A 68 year-old man presented with a recurrent, non-painful mass in the right buttock. He had two prior resections at outside facilities. The first resection was of an intrapelvic mass performed 27 years before presentation through an anterior approach. The patient reported that this mass was a lipoma but no documentation of the histopathologic evaluation was available for review. The second resection was of a right buttock mass done 1 year before presentation through a posterior approach. Histopathologic interpretation of this mass at the outside hospital was that of a lipoma. Since the second resection, he noted a slow return of the mass along with pain in his right buttock that was associated with prolonged periods of sitting. On physical examination, there was a fullness of the right buttock with an apparent soft tissue mass that was soft and non-mobile. MRI demonstrated a mass that was hyperintense on T1 and T2 pulse sequences consistent with a lipomatous mass. The mass was predominantly in the buttock but extended through the sciatic notch into the retroperitoneal space (Fig. 2a). The majority of the mass appeared to be benign fat with some smaller areas with increased stranding. The mass abutted the posterior aspect of the ilium and appeared to have eroded through the posterior cortex in several places (Fig. 2b and c). There were no changes in the marrow adjacent to the erosions into the ilium. The changes in the ilium were better demonstrated on the CT scan with scalloping of the posterior ilium adjacent to the mass (Fig. 3a and b).

Figure 2: Case 2 magnetic resonance imaging T1-weighted imaging findings – axial (a) demonstrates a large fatty mass with some internal septations that extend through the sciatic notch into the retroperitoneal space (red arrow). (b and c) Demonstrates a large fatty mass that abuts the posterior aspect of the ilium which has eroded the posterior cortex in several places (red arrow).
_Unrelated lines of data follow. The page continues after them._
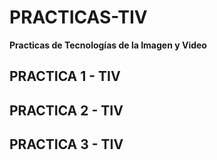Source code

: # PRACTICAS-TIV
**Practicas de Tecnologías de la Imagen y Video**

## PRACTICA 1 - TIV



## PRACTICA 2 - TIV



## PRACTICA 3 - TIV

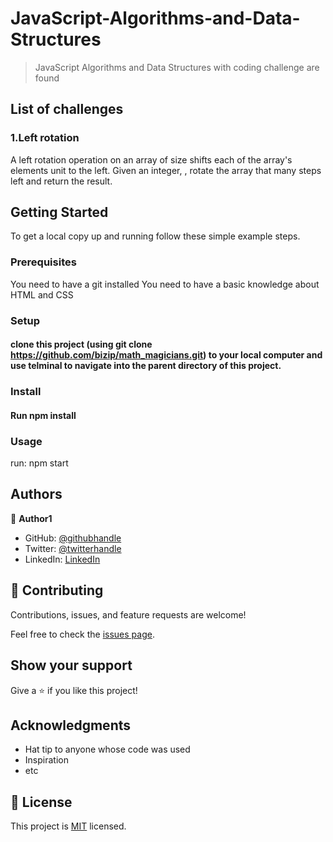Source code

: # JavaScript-Algorithms-and-Data-Structures

> JavaScript Algorithms and Data Structures with coding challenge are found

## List of challenges

### 1.Left rotation
A left rotation operation on an array of size  shifts each of the array's elements  unit to the left. Given an integer, , rotate the array that many steps left and return the result.

## Getting Started

To get a local copy up and running follow these simple example steps.

### Prerequisites

You need to have a git installed
You need to have a basic knowledge about HTML and CSS

### Setup

#### clone this project (using git clone https://github.com/bizip/math_magicians.git) to your local computer and use telminal to navigate into the parent directory of this project.

### Install

#### Run npm install

### Usage

run: npm start

## Authors

👤 **Author1**

- GitHub: [@githubhandle](https://github.com/bizip)
- Twitter: [@twitterhandle](https://twitter.com/BizimunguPasca9)
- LinkedIn: [LinkedIn](www.linkedin.com/in/bizimungu)

## 🤝 Contributing

Contributions, issues, and feature requests are welcome!

Feel free to check the [issues page](../../issues/).

## Show your support

Give a ⭐️ if you like this project!

## Acknowledgments

- Hat tip to anyone whose code was used
- Inspiration
- etc

## 📝 License

This project is [MIT](./MIT.md) licensed.
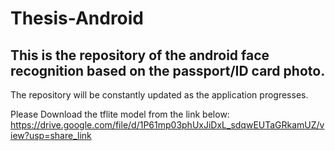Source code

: # Thesis-Android
## This is the repository of the android face recognition based on the passport/ID card photo.
The repository will be constantly updated as the application progresses.

Please Download the tflite model from the link below:
https://drive.google.com/file/d/1P61mp03phUxJiDxL_sdqwEUTaGRkamUZ/view?usp=share_link
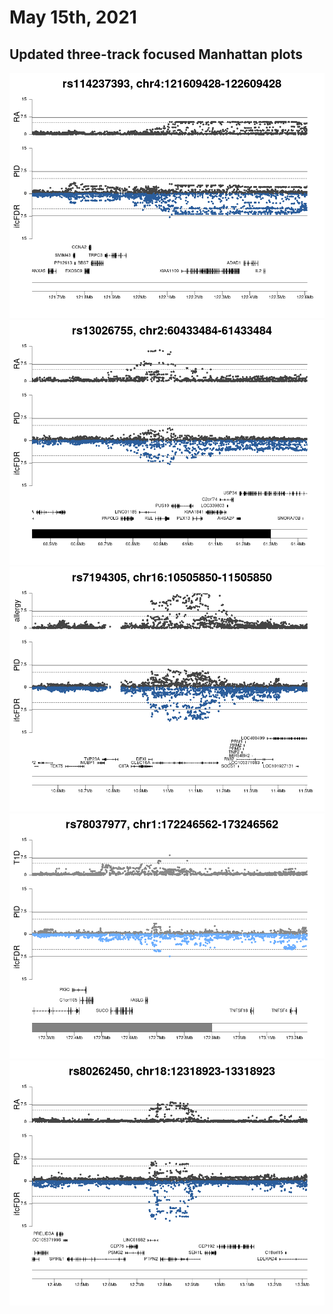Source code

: # May 15th, 2021

## Updated three-track focused Manhattan plots

![](/images/150521/rs114237393_chr4:121609428-122609428.png)
![](/images/150521/rs13026755_chr2:60433484-61433484.png)
![](/images/150521/rs7194305_chr16:10505850-11505850.png)
![](/images/150521/rs78037977_chr1:172246562-173246562.png)
![](/images/150521/rs80262450_chr18:12318923-13318923.png)
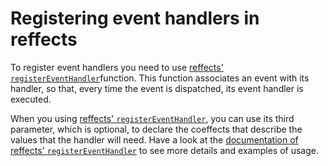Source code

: # Registering event handlers in reffects

To register event handlers you need to use [reffects' `registerEventHandler`](https://github.com/trovit/reffects/blob/master/docs/api.md#registereventhandler)function. This function associates an event with its handler, so that, every time the event is dispatched, its event handler is executed.

When you using [reffects' `registerEventHandler`](https://github.com/trovit/reffects/blob/master/docs/api.md#registereventhandler), you can use its third parameter, which is optional, to declare the coeffects that describe the values that the handler will need. Have a look at the [documentation of reffects' `registerEventHandler`](https://github.com/trovit/reffects/blob/master/docs/api.md#registereventhandler) to see more details and examples of usage.
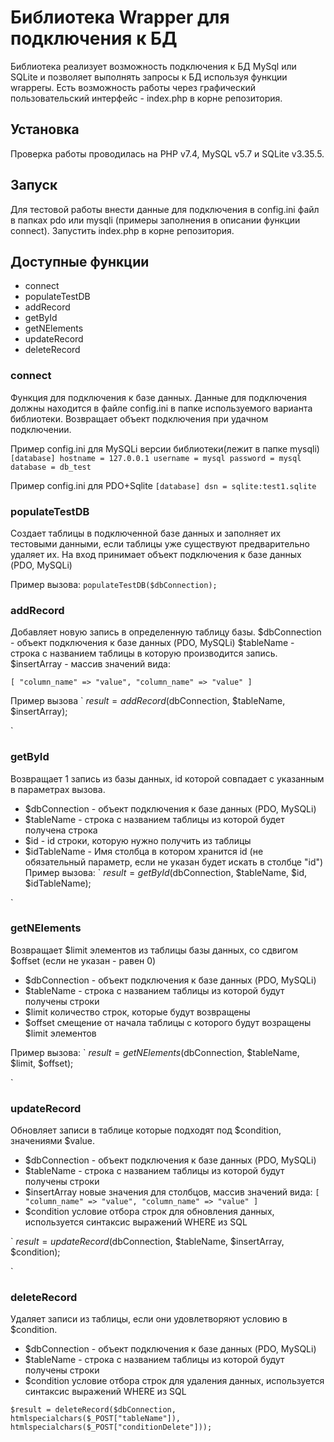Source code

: # Библиотека Wrapper для подключения к БД
Библиотека реализует возможность подключения к БД MySql или SQLite и позволяет выполнять запросы к БД используя функции wrapperы. Есть возможность работы через графический пользовательский интерфейс - index.php в корне репозитория.

## Установка
Проверка работы проводилась на PHP v7.4, MySQL v5.7 и SQLite v3.35.5. 

## Запуск
Для тестовой работы внести данные для подключения в config.ini файл в папках pdo или mysqli (примеры заполнения в описании функции connect).
Запустить index.php в корне репозитория.
## Доступные функции
- connect
- populateTestDB
- addRecord
- getById
- getNElements
- updateRecord
- deleteRecord

### connect
Функция для подключения к базе данных. Данные для подключения должны находится в файле config.ini в папке используемого варианта библиотеки. Возвращает объект подключения при удачном подключении.

Пример config.ini для MySQLi версии библиотеки(лежит в папке mysqli)
`
[database]
hostname = 127.0.0.1
username = mysql
password = mysql
database = db_test
`

Пример config.ini для PDO+Sqlite
`
[database]
dsn = sqlite:test1.sqlite
`
### populateTestDB
Создает таблицы в подключенной базе данных и заполняет их тестовыми данными, если таблицы уже существуют предварительно удаляет их.
На вход принимает объект подключения к базе данных (PDO, MySQLi)

Пример вызова:
`
populateTestDB($dbConnection);
`

### addRecord
Добавляет новую запись в определенную таблицу базы.
$dbConnection - объект подключения к базе данных (PDO, MySQLi)
$tableName - строка с названием таблицы в которую производится запись.
$insertArray - массив значений вида:

`
[
    "column_name" => "value",
    "column_name" => "value"
]
`

Пример вызова 
`
$result = addRecord($dbConnection, $tableName, $insertArray);

`

### getById
Возвращает 1 запись из базы данных, id которой совпадает с указанным в параметрах вызова.
- $dbConnection - объект подключения к базе данных (PDO, MySQLi)
- $tableName - строка с названием таблицы из которой будет получена строка
- $id - id строки, которую нужно получить из таблицы
- $idTableName - Имя столбца в котором хранится id (не обязательный параметр, если не указан будет искать в столбце "id")
Пример вызова:
`
$result = getById($dbConnection, $tableName, $id, $idTableName);

`

### getNElements
Возвращает $limit элементов из таблицы базы данных, со сдвигом $offset (если не указан - равен 0)
- $dbConnection - объект подключения к базе данных (PDO, MySQLi)
- $tableName - строка с названием таблицы из которой будут получены строки
- $limit количество строк, которые будут возвращены
- $offset смещение от начала таблицы с которого будут возращены $limit элементов

Пример вызова:
`
$result = getNElements($dbConnection, $tableName, $limit, $offset);

`
### updateRecord
Обновляет записи в таблице которые подходят под $condition, значениями $value.
- $dbConnection - объект подключения к базе данных (PDO, MySQLi)
- $tableName - строка с названием таблицы из которой будут получены строки
- $insertArray новые значения для столбцов, массив значений вида:
`
[
    "column_name" => "value",
    "column_name" => "value"
]
`
- $condition условие отбора строк для обновления данных, используется синтаксис выражений WHERE из SQL

`
$result = updateRecord($dbConnection, $tableName, $insertArray, $condition);

`

### deleteRecord
Удаляет записи из таблицы, если они удовлетворяют условию в $condition.
- $dbConnection - объект подключения к базе данных (PDO, MySQLi)
- $tableName - строка с названием таблицы из которой будут получены строки
- $condition условие отбора строк для удаления данных, используется синтаксис выражений WHERE из SQL


`
$result = deleteRecord($dbConnection, htmlspecialchars($_POST["tableName"]), htmlspecialchars($_POST["conditionDelete"]));
`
Figure 3: Case 2 computed tomography imaging findings – axial. (a and b) Demonstrates scalloping of the posterior cortex of the ilium by a large low attenuation mass (red arrow).

Intraoperatively, the mass was adherent to the posterior aspect of the ilium. It was separated bluntly from the bone and removed intact utilizing a posterior approach. The mass measured 14 × 14 × 5 cm. Histologically, the mass was consistent with a lipoma with fat necrosis and fibrosis. There were no atypical or overtly malignant features observed microscopically.

Case 3

A 79-year-old woman presented with a complaint of a non-painful soft tissue mass in the left axilla of 2-month duration. An incomplete resection of the mass was performed at another institution 6 months before presentation. The histopathologic interpretation of this mass at the outside hospital was that of a low-grade well-differentiated liposarcoma, likely referred to what is now named an atypical lipomatous tumor. On physical examination, there was a large, deep mobile, and non-tender mass adjacent to the chest wall and lateral to the scapula. There was another large, non-tender, bulging mass overlying the posterior surface of the left scapula that did not appear on examination to be contiguous with the axillary mass. The patient was unaware of the posteriorly based mass. An AP radiograph showed focal, well-defined radiolucent defects in the neck and spine of the scapula (Fig. 4). CT and MRI showed a large, multilobulated soft tissue mass around the posterior aspect of the scapula and deep to the supraspinatus and infraspinatus muscles. The mass perforated the scapula from posterior to anterior and extended laterally into the axilla; it was contiguous with the axillary mass (Fig. 5a and b). The portion of the mass over the posterior aspect of the scapula was homogenous and hyperintense on T1 and T2 pulse-weighted sequences, whereas the axillary mass was more heterogeneous and somewhat more hypointense on T1 pulse-weighted sequences.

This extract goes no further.